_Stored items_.
::::::::::
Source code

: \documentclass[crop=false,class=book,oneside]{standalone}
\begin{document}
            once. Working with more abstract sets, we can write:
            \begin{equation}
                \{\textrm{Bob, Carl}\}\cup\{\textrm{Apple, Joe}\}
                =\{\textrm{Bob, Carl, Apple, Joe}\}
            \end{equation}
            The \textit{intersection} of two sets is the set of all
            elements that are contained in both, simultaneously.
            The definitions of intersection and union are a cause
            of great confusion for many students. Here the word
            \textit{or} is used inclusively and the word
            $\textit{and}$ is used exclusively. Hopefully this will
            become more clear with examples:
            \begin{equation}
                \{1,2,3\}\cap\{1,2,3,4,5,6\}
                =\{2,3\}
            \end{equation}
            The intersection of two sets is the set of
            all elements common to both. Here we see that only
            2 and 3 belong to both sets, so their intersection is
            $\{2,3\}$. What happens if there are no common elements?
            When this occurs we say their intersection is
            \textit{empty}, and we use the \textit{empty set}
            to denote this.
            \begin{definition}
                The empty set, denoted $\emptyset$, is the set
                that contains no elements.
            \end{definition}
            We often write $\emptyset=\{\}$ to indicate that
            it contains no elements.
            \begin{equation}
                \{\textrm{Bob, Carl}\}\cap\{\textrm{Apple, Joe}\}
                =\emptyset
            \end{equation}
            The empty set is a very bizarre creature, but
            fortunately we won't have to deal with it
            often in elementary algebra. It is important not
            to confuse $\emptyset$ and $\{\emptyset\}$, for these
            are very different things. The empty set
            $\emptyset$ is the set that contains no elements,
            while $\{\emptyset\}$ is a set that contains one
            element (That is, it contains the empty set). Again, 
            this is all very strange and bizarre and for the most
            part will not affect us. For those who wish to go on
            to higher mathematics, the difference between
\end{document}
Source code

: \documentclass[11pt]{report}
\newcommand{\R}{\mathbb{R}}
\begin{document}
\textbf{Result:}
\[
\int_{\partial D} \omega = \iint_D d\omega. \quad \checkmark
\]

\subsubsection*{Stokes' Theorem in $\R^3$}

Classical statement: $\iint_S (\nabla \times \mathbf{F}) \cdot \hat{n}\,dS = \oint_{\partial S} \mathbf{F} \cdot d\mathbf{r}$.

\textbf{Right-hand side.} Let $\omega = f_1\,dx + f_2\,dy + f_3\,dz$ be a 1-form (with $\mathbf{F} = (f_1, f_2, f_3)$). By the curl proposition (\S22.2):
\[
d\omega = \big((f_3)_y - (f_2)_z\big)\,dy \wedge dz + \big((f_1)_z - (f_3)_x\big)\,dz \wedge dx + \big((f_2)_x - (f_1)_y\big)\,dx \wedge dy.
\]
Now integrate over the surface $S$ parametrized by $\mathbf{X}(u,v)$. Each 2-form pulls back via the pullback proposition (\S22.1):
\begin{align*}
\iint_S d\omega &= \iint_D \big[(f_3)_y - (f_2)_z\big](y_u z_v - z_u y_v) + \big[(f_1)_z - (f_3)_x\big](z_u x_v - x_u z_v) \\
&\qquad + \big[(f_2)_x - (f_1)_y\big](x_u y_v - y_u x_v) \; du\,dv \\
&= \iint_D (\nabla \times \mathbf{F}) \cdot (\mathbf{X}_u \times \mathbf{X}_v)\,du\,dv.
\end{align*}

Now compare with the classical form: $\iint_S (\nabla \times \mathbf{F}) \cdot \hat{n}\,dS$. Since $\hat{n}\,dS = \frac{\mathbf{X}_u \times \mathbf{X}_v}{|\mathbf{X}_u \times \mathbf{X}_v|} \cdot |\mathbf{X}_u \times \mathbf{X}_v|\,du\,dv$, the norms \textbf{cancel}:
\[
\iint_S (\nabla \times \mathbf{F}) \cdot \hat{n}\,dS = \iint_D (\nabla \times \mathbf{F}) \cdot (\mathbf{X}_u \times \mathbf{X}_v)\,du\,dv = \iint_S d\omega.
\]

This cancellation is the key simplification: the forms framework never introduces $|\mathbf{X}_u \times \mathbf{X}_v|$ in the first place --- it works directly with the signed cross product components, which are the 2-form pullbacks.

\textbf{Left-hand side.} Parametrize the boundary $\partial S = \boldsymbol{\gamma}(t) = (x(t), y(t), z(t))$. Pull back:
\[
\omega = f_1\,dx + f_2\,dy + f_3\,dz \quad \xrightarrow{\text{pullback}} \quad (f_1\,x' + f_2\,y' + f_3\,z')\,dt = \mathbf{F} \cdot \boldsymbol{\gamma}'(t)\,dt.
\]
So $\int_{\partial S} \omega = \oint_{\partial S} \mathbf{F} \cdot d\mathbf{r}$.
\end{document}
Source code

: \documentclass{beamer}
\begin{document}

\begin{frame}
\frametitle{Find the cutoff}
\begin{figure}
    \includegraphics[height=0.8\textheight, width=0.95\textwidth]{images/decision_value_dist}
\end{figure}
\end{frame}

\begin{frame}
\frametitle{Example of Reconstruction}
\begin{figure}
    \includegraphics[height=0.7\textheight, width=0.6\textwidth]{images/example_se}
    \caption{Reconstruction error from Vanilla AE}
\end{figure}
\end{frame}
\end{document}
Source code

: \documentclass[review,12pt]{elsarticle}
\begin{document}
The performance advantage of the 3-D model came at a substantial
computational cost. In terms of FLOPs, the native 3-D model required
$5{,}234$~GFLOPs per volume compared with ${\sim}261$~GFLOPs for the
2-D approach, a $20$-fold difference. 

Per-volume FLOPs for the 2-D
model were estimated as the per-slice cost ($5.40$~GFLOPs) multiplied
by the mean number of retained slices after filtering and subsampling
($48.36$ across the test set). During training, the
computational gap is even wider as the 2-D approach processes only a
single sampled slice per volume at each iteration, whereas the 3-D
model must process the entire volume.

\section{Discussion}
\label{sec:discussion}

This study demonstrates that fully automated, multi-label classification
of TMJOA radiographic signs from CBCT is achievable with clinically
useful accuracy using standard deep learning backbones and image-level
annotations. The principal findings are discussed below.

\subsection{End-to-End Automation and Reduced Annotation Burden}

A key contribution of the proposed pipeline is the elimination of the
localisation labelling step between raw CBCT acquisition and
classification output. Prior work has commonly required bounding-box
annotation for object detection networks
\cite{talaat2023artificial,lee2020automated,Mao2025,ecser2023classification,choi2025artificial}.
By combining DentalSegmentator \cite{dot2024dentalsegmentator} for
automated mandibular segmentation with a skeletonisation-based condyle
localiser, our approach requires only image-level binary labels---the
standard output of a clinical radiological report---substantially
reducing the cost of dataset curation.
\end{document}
::::::::::
_Problem to work on_.
Search the entries above for the string "intersection", and report each line where it occurs.

_Answer to this problem_.
            The \textit{intersection} of two sets is the set of all
            The definitions of intersection and union are a cause
            The intersection of two sets is the set of
            2 and 3 belong to both sets, so their intersection is
            When this occurs we say their intersection is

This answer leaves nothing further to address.